Required work:
For the entries below, count the lines that contain the word "Deitel" and reply with that number only.

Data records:

○ ○ ○

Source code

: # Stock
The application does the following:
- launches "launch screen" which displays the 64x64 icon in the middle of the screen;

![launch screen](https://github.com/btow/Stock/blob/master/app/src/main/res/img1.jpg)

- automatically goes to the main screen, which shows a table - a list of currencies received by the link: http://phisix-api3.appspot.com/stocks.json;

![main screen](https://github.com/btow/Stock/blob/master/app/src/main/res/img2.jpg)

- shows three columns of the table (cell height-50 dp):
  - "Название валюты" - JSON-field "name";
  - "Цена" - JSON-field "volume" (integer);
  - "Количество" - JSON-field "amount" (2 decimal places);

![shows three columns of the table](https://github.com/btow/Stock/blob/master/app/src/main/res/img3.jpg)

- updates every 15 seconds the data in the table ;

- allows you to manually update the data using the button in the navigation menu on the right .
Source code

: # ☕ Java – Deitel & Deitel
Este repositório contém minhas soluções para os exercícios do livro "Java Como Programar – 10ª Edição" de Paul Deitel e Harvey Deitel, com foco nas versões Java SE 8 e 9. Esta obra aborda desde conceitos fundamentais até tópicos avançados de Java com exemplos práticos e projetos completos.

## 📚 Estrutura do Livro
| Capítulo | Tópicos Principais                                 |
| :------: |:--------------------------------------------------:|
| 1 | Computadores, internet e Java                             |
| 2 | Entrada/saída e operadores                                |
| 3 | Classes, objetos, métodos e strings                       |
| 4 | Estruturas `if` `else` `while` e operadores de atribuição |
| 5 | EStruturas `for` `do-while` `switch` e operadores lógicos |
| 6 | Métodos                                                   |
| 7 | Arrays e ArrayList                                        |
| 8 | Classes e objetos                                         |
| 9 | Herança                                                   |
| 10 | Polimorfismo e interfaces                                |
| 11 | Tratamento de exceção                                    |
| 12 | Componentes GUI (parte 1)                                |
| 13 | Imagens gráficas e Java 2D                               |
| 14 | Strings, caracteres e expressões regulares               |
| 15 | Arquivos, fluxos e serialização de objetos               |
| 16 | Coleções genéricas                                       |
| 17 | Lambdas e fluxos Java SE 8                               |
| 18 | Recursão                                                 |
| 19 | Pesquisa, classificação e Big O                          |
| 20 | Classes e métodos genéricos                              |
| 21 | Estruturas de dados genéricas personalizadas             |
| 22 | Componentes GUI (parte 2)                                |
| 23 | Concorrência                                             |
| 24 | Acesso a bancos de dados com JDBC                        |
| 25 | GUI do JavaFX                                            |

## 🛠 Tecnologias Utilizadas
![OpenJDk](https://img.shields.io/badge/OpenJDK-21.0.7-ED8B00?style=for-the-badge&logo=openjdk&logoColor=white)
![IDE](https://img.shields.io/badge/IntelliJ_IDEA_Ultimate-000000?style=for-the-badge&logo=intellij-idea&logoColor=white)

○ ○ ○

Result for this exercise:
2